I'm a bit wary of mucking with all 3 alignments... When we moved, I did the install myself, being careful to make sure the new pole I mounted the dish on was prefectly plumb... that way the elevatioon and tilt was still good from the previous install, and I just had to adjust the azimuth till I got a good signal on both lnb's.

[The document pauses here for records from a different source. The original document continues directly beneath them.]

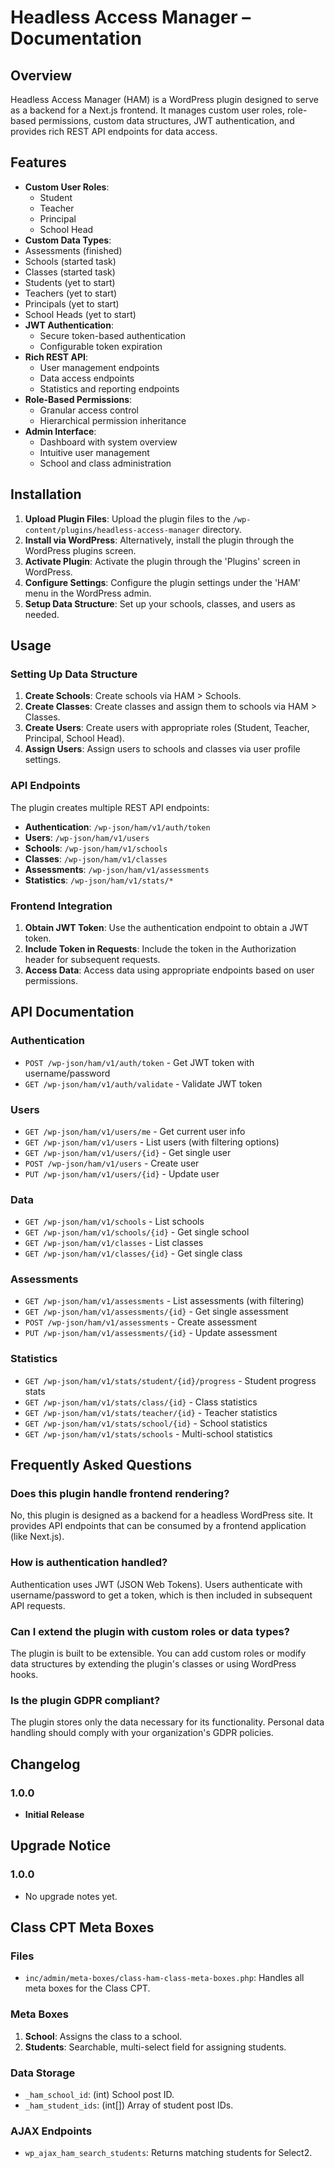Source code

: # Headless Access Manager – Documentation

## Overview
Headless Access Manager (HAM) is a WordPress plugin designed to serve as a backend for a Next.js frontend. It manages custom user roles, role-based permissions, custom data structures, JWT authentication, and provides rich REST API endpoints for data access.

## Features
- **Custom User Roles**:
  - Student
  - Teacher
  - Principal
  - School Head
- **Custom Data Types**:
 - Assessments (finished)
  - Schools (started task)
  - Classes (started task)
  - Students (yet to start)
  - Teachers (yet to start)
  - Principals (yet to start)
  - School Heads (yet to start)
- **JWT Authentication**:
  - Secure token-based authentication
  - Configurable token expiration
- **Rich REST API**:
  - User management endpoints
  - Data access endpoints
  - Statistics and reporting endpoints
- **Role-Based Permissions**:
  - Granular access control
  - Hierarchical permission inheritance
- **Admin Interface**:
  - Dashboard with system overview
  - Intuitive user management
  - School and class administration

## Installation
1. **Upload Plugin Files**: Upload the plugin files to the `/wp-content/plugins/headless-access-manager` directory.
2. **Install via WordPress**: Alternatively, install the plugin through the WordPress plugins screen.
3. **Activate Plugin**: Activate the plugin through the 'Plugins' screen in WordPress.
4. **Configure Settings**: Configure the plugin settings under the 'HAM' menu in the WordPress admin.
5. **Setup Data Structure**: Set up your schools, classes, and users as needed.

## Usage
### Setting Up Data Structure
1. **Create Schools**: Create schools via HAM > Schools.
2. **Create Classes**: Create classes and assign them to schools via HAM > Classes.
3. **Create Users**: Create users with appropriate roles (Student, Teacher, Principal, School Head).
4. **Assign Users**: Assign users to schools and classes via user profile settings.

### API Endpoints
The plugin creates multiple REST API endpoints:
- **Authentication**: `/wp-json/ham/v1/auth/token`
- **Users**: `/wp-json/ham/v1/users`
- **Schools**: `/wp-json/ham/v1/schools`
- **Classes**: `/wp-json/ham/v1/classes`
- **Assessments**: `/wp-json/ham/v1/assessments`
- **Statistics**: `/wp-json/ham/v1/stats/*`

### Frontend Integration
1. **Obtain JWT Token**: Use the authentication endpoint to obtain a JWT token.
2. **Include Token in Requests**: Include the token in the Authorization header for subsequent requests.
3. **Access Data**: Access data using appropriate endpoints based on user permissions.

## API Documentation
### Authentication
- `POST /wp-json/ham/v1/auth/token` - Get JWT token with username/password
- `GET /wp-json/ham/v1/auth/validate` - Validate JWT token

### Users
- `GET /wp-json/ham/v1/users/me` - Get current user info
- `GET /wp-json/ham/v1/users` - List users (with filtering options)
- `GET /wp-json/ham/v1/users/{id}` - Get single user
- `POST /wp-json/ham/v1/users` - Create user
- `PUT /wp-json/ham/v1/users/{id}` - Update user

### Data
- `GET /wp-json/ham/v1/schools` - List schools
- `GET /wp-json/ham/v1/schools/{id}` - Get single school
- `GET /wp-json/ham/v1/classes` - List classes
- `GET /wp-json/ham/v1/classes/{id}` - Get single class

### Assessments
- `GET /wp-json/ham/v1/assessments` - List assessments (with filtering)
- `GET /wp-json/ham/v1/assessments/{id}` - Get single assessment
- `POST /wp-json/ham/v1/assessments` - Create assessment
- `PUT /wp-json/ham/v1/assessments/{id}` - Update assessment

### Statistics
- `GET /wp-json/ham/v1/stats/student/{id}/progress` - Student progress stats
- `GET /wp-json/ham/v1/stats/class/{id}` - Class statistics
- `GET /wp-json/ham/v1/stats/teacher/{id}` - Teacher statistics
- `GET /wp-json/ham/v1/stats/school/{id}` - School statistics
- `GET /wp-json/ham/v1/stats/schools` - Multi-school statistics

## Frequently Asked Questions
### Does this plugin handle frontend rendering?
No, this plugin is designed as a backend for a headless WordPress site. It provides API endpoints that can be consumed by a frontend application (like Next.js).

### How is authentication handled?
Authentication uses JWT (JSON Web Tokens). Users authenticate with username/password to get a token, which is then included in subsequent API requests.

### Can I extend the plugin with custom roles or data types?
The plugin is built to be extensible. You can add custom roles or modify data structures by extending the plugin's classes or using WordPress hooks.

### Is the plugin GDPR compliant?
The plugin stores only the data necessary for its functionality. Personal data handling should comply with your organization's GDPR policies.

## Changelog
### 1.0.0
- **Initial Release**

## Upgrade Notice
### 1.0.0
- No upgrade notes yet.





## Class CPT Meta Boxes

### Files
- `inc/admin/meta-boxes/class-ham-class-meta-boxes.php`: Handles all meta boxes for the Class CPT.

### Meta Boxes
1. **School**: Assigns the class to a school.
2. **Students**: Searchable, multi-select field for assigning students.

### Data Storage
- `_ham_school_id`: (int) School post ID.
- `_ham_student_ids`: (int[]) Array of student post IDs.

### AJAX Endpoints
- `wp_ajax_ham_search_students`: Returns matching students for Select2.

My dish is right outside a living room window, so I just remove the screen and can actually watch my signal strength on my TV myself as I'm leaning out the window and adjusting the dish... pretty cool...
Tom Snyder
Administrator and Webmaster for milwaukeehdtv.org
tsnyder@milwaukeehdtv.org

MesaV

Been there... done that...  My son-in-law, who has his own home theater, helped me using walkie-talkies.  I think the real problem is the inability to fine-tune (adjust) the dish.  Does anyone make a fine-tooth rack and pinion device to adjust dishes?  Does anyone have a digital signal strength meter that can read both lnb's at the same time?  So many questions...

Todd Wiedemann

I've got a dish that has a 'fine-tuning' arm for the tilt only. Worked great. I was on the ladder 'fine-tuning' and my 9-year-old was watching the set calling the signal strength to me. She got quite the kick out if it, too. When we were at 35, I told her the goal was 100 ... she literally was jumping up and down as we went 70 ... 80, etc. I capped at about 85. It needs re-adjustment now.

------------------
Todd.
-------
Mitsubishi 55819
Panasonic TU-HDS20
Apex AD-600A

KmiT

They have Direct TV signal meters on Ebay. This ones from Channel Master.
 http://cgi.ebay.com/ws/eBayISAPI.dll?ViewItem&item=1391720507


Matt Heebner

I also did my own triple LNB oval dish. It does take some adjusting....I initially had great signal strength on 101 at all transponders about mid-90's, but my 119 was only in the 60's. I tried on three seperate 2-3 hour "minor tweaking" adventures, but could not get 119 above low 70's. But....DirecTv recently (about 4 mo. ago or so) boosted signal on 119. Now the lowest I get on 119 is about 77, 101 is still mid 90's. and 110 is a solid high 80's. I really dont think I can get any better than this, and I am not even going to try anymore.
Ive read that due to the fact that we are pretty far north, this is about as good as you can hope for. Farther south and west have even higher signal strengths due to the location of the satellites.
The trick I used to maximize signal strength for all three was this:
I maximized the 101 sat. I got the highest reading I possible could. It should be in the mid 90's. I've done numerous sat. hook-ups now, and I can get a pretty good signal just by "knowing" where to point in the sky. Anyways, maximize this, and then work on the 119, but always keeping 101 relatively high. With a lot of patience, and a little luck you should be able to do it.

Matt

MesaV

I can buy into that Matt.  I basically took the same approach, but haven't tried any minor adjustments in about a year.  Maybe I'll give it a try this weekend.
Hey KmiT, thanks...  Maybe the club could buy one of those things and rent it out.  Twenty dollar deposit and ten bucks for the day!

gobble

I had the same problem and it went away after switching from the DTC100 to the E86.  I think its hardware related.